As the might of Bugatti waned, the French were eager to once again wave the tricolore high on the track. Debuted in 1948 in an optimistic post-war world, the T26C was an instant success, with a second place at the Monaco Grand Prix and wins in Belgium and France the following year. While it couldn’t quite match the supercharged power of its Italian competitors, the T26C boasted - thanks in no small part to its Wilson preselector gearbox - far superior reliability and efficiency. On several occasions, the T26C was able to run entire Grand Prix without stopping to refuel, leaving the the Ferraris and Maseratis racing to catch up.
After his win in the 1949 French Grand Prix at Reims, Louis Chiron was compensated not with money, but with the very motor car he had raced to victory. Worthy remuneration indeed, for the Talbot-Lago T26C is today considered one of the most majestic and interesting Grand Prix racers of its era.
110002 was the second example of these legendary 4½-Litre Monopostos built by Anthony Lago, and it has enjoyed a varied life both on and off the track. Its early years were a blur of European Grand Prix successes at the likes of, Zandvoort, Monza and Reims at the hands of Raph, Chaboud, Mairesse, Chiron and Étancelin.

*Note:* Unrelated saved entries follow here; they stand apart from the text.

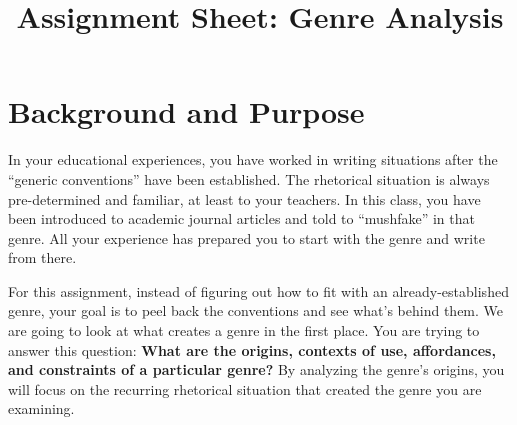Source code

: \documentclass[10pt, oneside, twocolumn]{amsart}	%
\title[Genre Analysis]{Assignment Sheet: Genre Analysis}
\begin{document}
%
\thispagestyle{empty}


\section{Background and Purpose} %
\label{sec:background}
In your educational experiences, you have  worked in writing situations after the ``generic conventions'' have been established. The rhetorical situation is always pre-determined and familiar, at least to your teachers. In this class, you have been introduced to academic journal articles and told to ``mushfake'' in that genre. All your experience has prepared you to start with the genre and write from there.

For this assignment, %
instead of figuring out how to fit with an already-established genre, your goal is to peel back the conventions and see what's behind them. We are going to look at what creates a genre in the first place. You are trying to answer this question: \textbf{What are the origins, contexts of use, affordances, and constraints of a particular genre?} By analyzing the genre's origins, you will focus on the recurring rhetorical situation that created the genre you are examining.

\begin{comment}
	\section{Evaluation} %
	\label{sec:evaluation}
	Your task for this assignment is to identify the characteristics of a genre and its scenes of use. Your work will be assessed using the criteria presented in Table~\ref{tab:rubric}.
\end{comment}
\end{document}
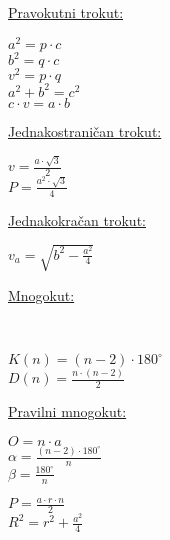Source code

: \documentclass[9pt,oneside,a4paper]{report}
\begin{document}
\vspace{3mm}
\noindent
\begin{minipage}[t]{55mm}
	\underline{Pravokutni trokut:}

	\vspace{2mm}

	\noindent
	$a^2=p\cdot c$\\
	$b^2=q\cdot c$\\
	$v^2=p\cdot q$\\
	$a^2+b^2=c^2$\\
	$c\cdot v=a\cdot b$
\end{minipage}
\begin{minipage}[t]{55mm}
	\underline{Jednakostrani\v{c}an trokut:}

	\vspace{2mm}

	\noindent
	$\displaystyle v=\frac{a\cdot \sqrt 3}2$\\
	$\displaystyle P=\frac{a^2\cdot \sqrt 3}4$
\end{minipage}
\begin{minipage}[t]{55mm}
	\underline{Jednakokra\v{c}an trokut:}

	\vspace{2mm}

	\noindent
	$\displaystyle v_a=\sqrt{b^2-\frac{a^2}4}$
\end{minipage}

\newpage
\noindent
\begin{minipage}[t]{40mm}
	\noindent
	\underline{Mnogokut:}

	\vspace{2mm}
	\noindent
	\\
\end{minipage}
\begin{minipage}[t]{38mm}
	\vspace*{20mm}
	$\displaystyle K(n)=(n-2)\cdot 180^\circ$\\
	$\displaystyle D(n)=\frac{n\cdot (n-2)}2$
\end{minipage}
\begin{minipage}[t]{42mm}
	\noindent
	\underline{Pravilni mnogokut:}

	\vspace{2mm}
	\noindent
\end{minipage}
\begin{minipage}[t]{40mm}
	\vspace*{7mm}
	$\displaystyle O=n\cdot a$\\
	$\displaystyle \alpha=\frac{(n-2)\cdot 180^\circ}n$\\
	$\displaystyle \beta=\frac{180^\circ}n$

	\vspace{1mm}
	\noindent
	$\displaystyle P=\frac{a\cdot r\cdot n}2$\\
	$\displaystyle R^2=r^2+\frac{a^2}4$
\end{minipage}
\end{document}
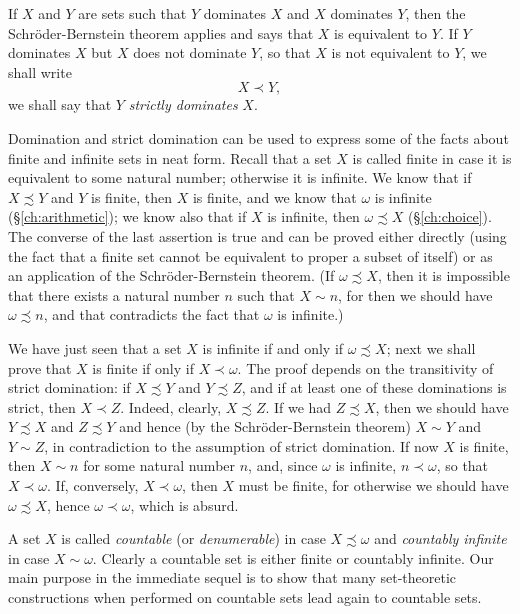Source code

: 
If $X$ and $Y$ are sets such that $Y$ dominates $X$ and $X$ dominates $Y$, then the Schröder-Bernstein theorem applies and says that $X$ is equivalent to $Y$. If $Y$ dominates $X$ but $X$ does not dominate $Y$, so that $X$ is not equivalent to $Y$, we shall write 
\begin{equation*}
X \prec Y, 
\end{equation*}
we shall say that $Y$ \textit{strictly dominates} $X$.

Domination and strict domination can be used to express some of the facts about finite and infinite sets in neat form. Recall that a set $X$ is called finite in case it is equivalent to some natural number; otherwise it is infinite. We know that if $X \precsim Y$ and $Y$ is finite, then $X$ is finite, and we know that $\omega$ is infinite (\S \ref{ch:arithmetic}); we know also that if $X$ is infinite, then $\omega \precsim X$ (\S \ref{ch:choice}). The converse of the last assertion is true and can be proved either directly (using the fact that a finite set cannot be equivalent to proper a subset of itself) or as an application of the Schröder-Bernstein theorem. (If $\omega \precsim X$, then it is impossible that there exists a natural number $n$ such that $X \sim n$, for then we should have $\omega \precsim n$, and that contradicts the fact that $\omega$ is infinite.) 

We have just seen that a set $X$ is infinite if and only if $\omega \precsim X$; next we shall prove that $X$ is finite if only if $X \prec \omega$. The proof depends on the transitivity of strict domination: if $X \precsim Y$ and $Y \precsim Z$, and if at least one of these dominations is strict, then $X \prec Z$. Indeed, clearly, $X \precsim Z$. If we had $Z \precsim X$, then we should have $Y \precsim X$ and $Z \precsim Y$ and hence (by the Schröder-Bernstein theorem) $X \sim Y$ and $Y \sim Z$, in contradiction to the assumption of strict domination. If now $X$ is finite, then $X \sim n$ for some natural number $n$, and, since $\omega$ is infinite, $n \prec \omega$, so that $X \prec \omega$. If, conversely, $X \prec \omega$, then $X$ must be finite, for otherwise we should have $\omega \precsim X$, hence $\omega \prec \omega$, which is absurd. 

A set $X$ is called \textit{countable} (or \textit{denumerable}) in case $X \precsim \omega$ and \textit{countably infinite} in case $X \sim \omega$. Clearly a countable set is either finite or countably infinite. Our main purpose in the immediate sequel is to show that many set-theoretic constructions when performed on countable sets lead again to countable sets. 

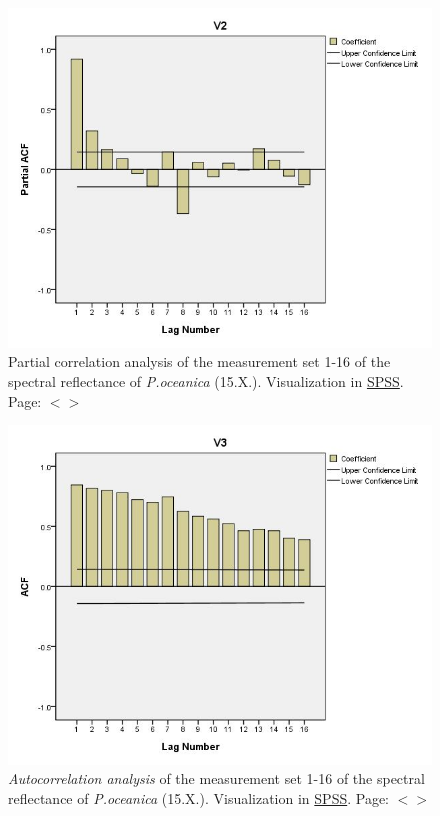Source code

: \documentclass[11pt]{article}
\begin{document}
\begin{appendices}
\begin{figure}[H]
	\includegraphics[scale=0.45]{Partial_Corr.jpg}
	\caption{Partial correlation analysis of the measurement set 1-16 of the spectral reflectance of \textit{P.oceanica} (15.X.). Visualization in \href{http://www.spss.com/}{SPSS}. Page: $<$\pageref{A-24}$>$}
	\label{fig:A.22}
\end{figure}
\begin{figure}[H]
	\centering
	\includegraphics[scale=0.45]{Autocorr.jpg}
	\caption{\textit{Autocorrelation analysis} of the measurement set 1-16 of the spectral reflectance of \textit{P.oceanica} (15.X.). Visualization in \href{http://www.spss.com/}{SPSS}. Page: $<$\pageref{A-23}$>$}
	\label{fig:A.21}
\end{figure}


\end{appendices}
\end{document}
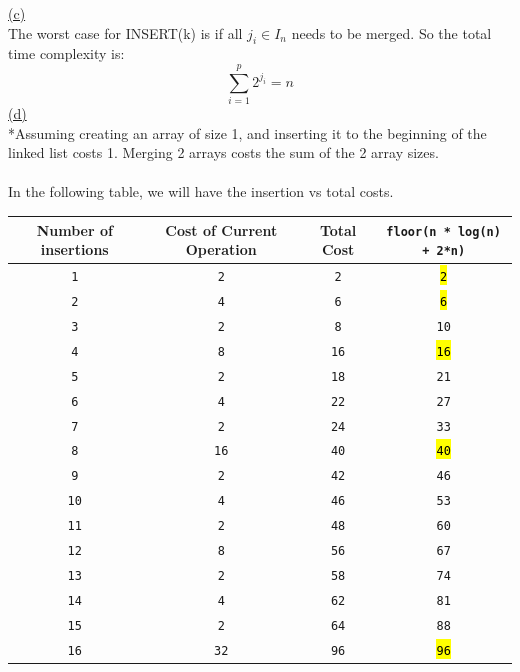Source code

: \documentclass[12pt]{article}
\newcommand{\code}[1]{{\ttfamily \fontseries{b}\selectfont #1}}
\begin{document}
\noindent \hyperlink{toc}{\hypertarget{2.3}{(c)}}\\
The worst case for \code{INSERT(k)} is if all $j_i \in I_n$ needs to be merged. So the total time complexity is:
$$\sum_{i=1}^{p} 2^{j_i} = n$$
\newpage
\noindent \hyperlink{toc}{\hypertarget{2.4}{(d)}}\\
*Assuming creating an array of size 1, and inserting it to the beginning of the linked list costs 1. Merging 2 arrays costs the sum of the 2 array sizes.
\\\\
In the following table, we will have the insertion vs total costs.
\begin{center}
	\begin{tabular}{|c|c|c|c|}
		\hline \cellcolor{gray!25}Number of insertions & \cellcolor{gray!25}Cost of Current Operation & \cellcolor{gray!25}Total Cost & \cellcolor{gray!25}\texttt{floor(n * log(n) + 2*n)} \\
		\hline\hline
		\texttt{1}  & \texttt{2}  & \texttt{2}  & \hl{\texttt{2}}  \\\hline
		\texttt{2}  & \texttt{4}  & \texttt{6}  & \hl{\texttt{6}}  \\\hline
		\texttt{3}  & \texttt{2}  & \texttt{8}  & \texttt{10} \\\hline
		\texttt{4}  & \texttt{8}  & \texttt{16} & \hl{\texttt{16}} \\\hline
		\texttt{5}  & \texttt{2}  & \texttt{18} & \texttt{21} \\\hline
		\texttt{6}  & \texttt{4}  & \texttt{22} & \texttt{27} \\\hline
		\texttt{7}  & \texttt{2}  & \texttt{24} & \texttt{33} \\\hline
		\texttt{8}  & \texttt{16} & \texttt{40} & \hl{\texttt{40}} \\\hline
		\texttt{9}  & \texttt{2}  & \texttt{42} & \texttt{46} \\\hline
		\texttt{10} & \texttt{4}  & \texttt{46} & \texttt{53} \\\hline
		\texttt{11} & \texttt{2}  & \texttt{48} & \texttt{60} \\\hline
		\texttt{12} & \texttt{8}  & \texttt{56} & \texttt{67} \\\hline
		\texttt{13} & \texttt{2}  & \texttt{58} & \texttt{74} \\\hline
		\texttt{14} & \texttt{4}  & \texttt{62} & \texttt{81} \\\hline
		\texttt{15} & \texttt{2}  & \texttt{64} & \texttt{88} \\\hline
		\texttt{16} & \texttt{32} & \texttt{96} & \hl{\texttt{96}} \\\hline
	\end{tabular}
\end{center}
\end{document}
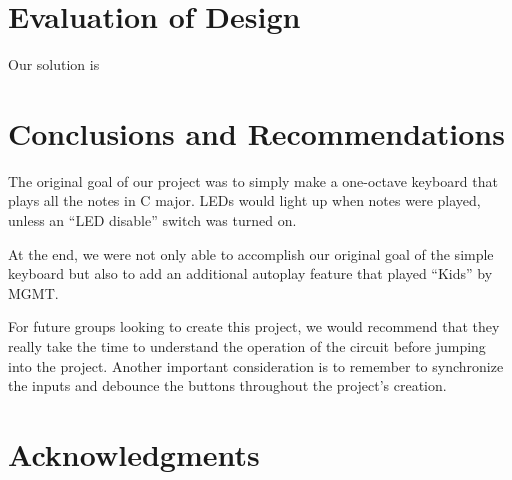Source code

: \documentclass{article}
\begin{document}
\section{Evaluation of Design}
  

  Our solution is 

\section{Conclusions and Recommendations}


  The original goal of our project was to simply make a one-octave keyboard that plays all the notes in C major. LEDs would light up when notes were played, unless an ``LED disable'' switch was turned on.

  At the end, we were not only able to accomplish our original goal of the simple keyboard but also to add an additional autoplay feature that played ``Kids'' by MGMT.

  For future groups looking to create this project, we would recommend that they really take the time to understand the operation of the circuit before jumping into the project. Another important consideration is to remember to synchronize the inputs and debounce the buttons throughout the project's creation.

\newpage
\section{Acknowledgments}

  
\end{document}
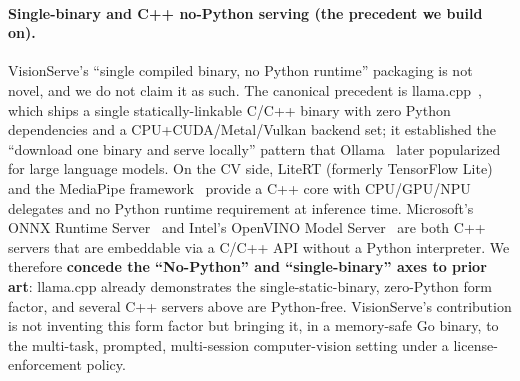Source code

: \paragraph{Single-binary and C++ no-Python serving (the precedent we build on).}
VisionServe's ``single compiled binary, no Python runtime'' packaging is
not novel, and we do not claim it as such. The canonical precedent is
llama.cpp~\cite{llamacpp}, which ships a single statically-linkable C/C++
binary with zero Python dependencies and a CPU+CUDA/Metal/Vulkan backend set;
it established the ``download one binary and serve locally'' pattern that
Ollama~\cite{ollama2023} later popularized for large language models.
On the CV side, LiteRT (formerly TensorFlow Lite) and the MediaPipe
framework~\cite{litert} provide a C++ core with CPU/GPU/NPU delegates and no
Python runtime requirement at inference time.
Microsoft's ONNX Runtime Server~\cite{ortserver} and Intel's OpenVINO Model
Server~\cite{openvinoms} are both C++ servers that are embeddable via a C/C++
API without a Python interpreter.
We therefore \textbf{concede the ``No-Python'' and ``single-binary''
axes to prior art}: llama.cpp already demonstrates the single-static-binary,
zero-Python form factor, and several C++ servers above are Python-free.
VisionServe's contribution is not inventing this form factor but bringing it,
in a memory-safe Go binary, to the multi-task, prompted, multi-session
computer-vision setting under a license-enforcement policy.

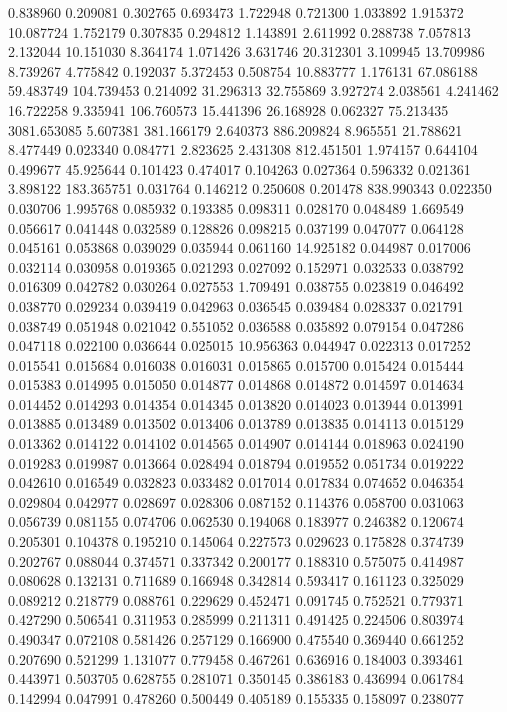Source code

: 0.838960
0.209081
0.302765
0.693473
1.722948
0.721300
1.033892
1.915372
10.087724
1.752179
0.307835
0.294812
1.143891
2.611992
0.288738
7.057813
2.132044
10.151030
8.364174
1.071426
3.631746
20.312301
3.109945
13.709986
8.739267
4.775842
0.192037
5.372453
0.508754
10.883777
1.176131
67.086188
59.483749
104.739453
0.214092
31.296313
32.755869
3.927274
2.038561
4.241462
16.722258
9.335941
106.760573
15.441396
26.168928
0.062327
75.213435
3081.653085
5.607381
381.166179
2.640373
886.209824
8.965551
21.788621
8.477449
0.023340
0.084771
2.823625
2.431308
812.451501
1.974157
0.644104
0.499677
45.925644
0.101423
0.474017
0.104263
0.027364
0.596332
0.021361
3.898122
183.365751
0.031764
0.146212
0.250608
0.201478
838.990343
0.022350
0.030706
1.995768
0.085932
0.193385
0.098311
0.028170
0.048489
1.669549
0.056617
0.041448
0.032589
0.128826
0.098215
0.037199
0.047077
0.064128
0.045161
0.053868
0.039029
0.035944
0.061160
14.925182
0.044987
0.017006
0.032114
0.030958
0.019365
0.021293
0.027092
0.152971
0.032533
0.038792
0.016309
0.042782
0.030264
0.027553
1.709491
0.038755
0.023819
0.046492
0.038770
0.029234
0.039419
0.042963
0.036545
0.039484
0.028337
0.021791
0.038749
0.051948
0.021042
0.551052
0.036588
0.035892
0.079154
0.047286
0.047118
0.022100
0.036644
0.025015
10.956363
0.044947
0.022313
0.017252
0.015541
0.015684
0.016038
0.016031
0.015865
0.015700
0.015424
0.015444
0.015383
0.014995
0.015050
0.014877
0.014868
0.014872
0.014597
0.014634
0.014452
0.014293
0.014354
0.014345
0.013820
0.014023
0.013944
0.013991
0.013885
0.013489
0.013502
0.013406
0.013789
0.013835
0.014113
0.015129
0.013362
0.014122
0.014102
0.014565
0.014907
0.014144
0.018963
0.024190
0.019283
0.019987
0.013664
0.028494
0.018794
0.019552
0.051734
0.019222
0.042610
0.016549
0.032823
0.033482
0.017014
0.017834
0.074652
0.046354
0.029804
0.042977
0.028697
0.028306
0.087152
0.114376
0.058700
0.031063
0.056739
0.081155
0.074706
0.062530
0.194068
0.183977
0.246382
0.120674
0.205301
0.104378
0.195210
0.145064
0.227573
0.029623
0.175828
0.374739
0.202767
0.088044
0.374571
0.337342
0.200177
0.188310
0.575075
0.414987
0.080628
0.132131
0.711689
0.166948
0.342814
0.593417
0.161123
0.325029
0.089212
0.218779
0.088761
0.229629
0.452471
0.091745
0.752521
0.779371
0.427290
0.506541
0.311953
0.285999
0.211311
0.491425
0.224506
0.803974
0.490347
0.072108
0.581426
0.257129
0.166900
0.475540
0.369440
0.661252
0.207690
0.521299
1.131077
0.779458
0.467261
0.636916
0.184003
0.393461
0.443971
0.503705
0.628755
0.281071
0.350145
0.386183
0.436994
0.061784
0.142994
0.047991
0.478260
0.500449
0.405189
0.155335
0.158097
0.238077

A move to Australia in 1954 under new ownership saw continued success for 110002, with a third place at the 1955 Australian Grand Prix with Doug Whiteford at the wheel. After retiring from racing in the late 1950s, 110002 was laid up for a number of years before being sympathetically restored by famous Australian racer Reg Hunt . This charming and highly competitive Grand Prix racer is possibly the most original Lago Talbot in existence and is returning to Europe for the first time since 1954.